I have been trying to Google my question but I honestly don't know how to succinctly state the question.
Suppose I have two threads in a multi-core Intel system. These threads are running on the same NUMA node. Suppose thread 1 writes to X once, then only reads it occasionally moving forward. Suppose further that, among other things, thread 2 reads X continuously. If I don't use a memory fence, how long could it be between thread 1 writing X and thread 2 seeing the updated value?
I understand that the write of X will go to the store buffer and from there to the cache, at which point MESIF will kick in and thread 2 will see the updated value via QPI. (Or at least this is what I've gleaned). I presume that the store buffer would get written to the cache either on a store fence or if that store buffer entry needs to be reused, but I don't know store buffers get allocated to writes.
Ultimately the question I'm trying to answer for myself is if it is possible for thread 2 to not see thread 1's write for several seconds in a fairly complicated application that is doing other work.
Memory barriers don't make other threads see your stores any faster. (Except that blocking later loads could slightly reduce contention for committing buffered stores.)
The store buffer always tries to commit retired (known non-speculative) stores to L1d cache as fast as possible. That makes them globally visible because of MESI/MESIF/MOESI. The store buffer is not designed as a proper cache or write-combining buffer (although it can combine back-to-back stores to the same cache line), so it needs to empty itself to make room for new stores. Unlike a cache, it wants to keep itself empty, not full.
Fences/barriers work by making the current thread wait, not by speeding up store visibility.
A simple implementation of a full barrier (mfence
or a lock
ed operation) is to stall the pipeline until the store buffer drains, but high-performance implementations can do better and allow out-of-order execution separately from the memory-order restriction.

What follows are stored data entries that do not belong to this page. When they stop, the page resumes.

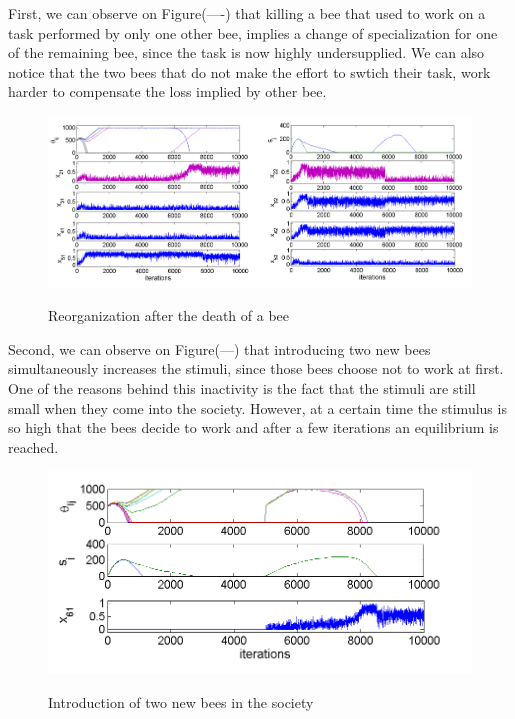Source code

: First, we can observe on Figure(----) that killing a bee that used
to work on a task performed by only one other bee, implies a change
of specialization for one of the remaining bee, since the task is
now highly undersupplied. We can also notice that the two bees that
do not make the effort to swtich their task, work harder to compensate
the loss implied by other bee.
\begin{figure}
\begin{centering}
\includegraphics[scale=0.4]{figures/FIgure4}
\label{fig:figure6}
\par\end{centering}

\centering{}\caption{Reorganization after the death of a bee}
\end{figure}


Second, we can observe on Figure(---) that introducing two new bees
simultaneously increases the stimuli, since those bees choose not
to work at first. One of the reasons behind this inactivity is the
fact that the stimuli are still small when they come into the society.
However, at a certain time the stimulus is so high that the bees decide
to work and after a few iterations an equilibrium is reached.

\begin{figure}
\begin{centering}
\includegraphics[scale=0.8]{figures/Figure5}
\label{fig:figure7}
\par\end{centering}

\centering{}\caption{Introduction of two new bees in the society}
\end{figure}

(Unfortunately Skylake's mfence
does fully block out-of-order execution, to fix the obscure SKL079 erratum involving NT loads from WC memory. But lock add
or xchg
or whatever only block later loads from reading L1d or the store buffer until the barrier reaches the end of the store buffer. And mfence
on earlier CPUs presumably also doesn't have that problem.)
In general on non-x86 architectures (which have explicit asm instructions for weaker memory barriers, like only StoreStore fences without caring about loads), the principle is the same: block whichever operations it needs to block until this core has completed earlier operations of whatever type.
Related:
Globally Invisible load instructions talks about what it means for a load to become globally visible.
Does a memory barrier ensure that the cache coherence has been completed?
Does a memory barrier acts both as a marker and as an instruction?
Ultimately the question I'm trying to answer for myself is if it is possible for thread 2 to not see thread 1's write for several seconds
No, the worst-case latency is maybe something like store-buffer length (56 entries on Skylake, up from 42 in BDW) times cache-miss latency, because x86's strong memory model (no StoreStore reordering) requires stores to commit in-order. But RFOs for multiple cache lines can be in flight at once, so the max delay is maybe 1/5th of that (conservative estimate: there are 10 Line Fill Buffers). There can also be contention from loads also in flight, but we just want an order of magnitude back-of-the-envelope number.
Lets say RFO latency (DRAM or from another core) is 300 clock cycles (basically made up) on a 3GHz CPU. So a worst-case delay for a store to become globally visible is maybe something like 300 * 56 / 5
= 3360 core clock cycles. So within an order of magnitude, worst case is about ~1 microsecond on the 3GHz CPU we're assuming. (CPU frequency cancels out, so an estimate of RFO latency in nanoseconds would have been more useful).
That's when all your stores need to wait a long time for RFOs, because they're all to locations that are uncached or owned by other cores. And none of them are to the same cache line back-to-back so none can merge in the store buffer. So normally you'd expect it to be significantly faster.
I don't think there's any plausible mechanism for it to take even a hundred microseconds, let alone a whole second.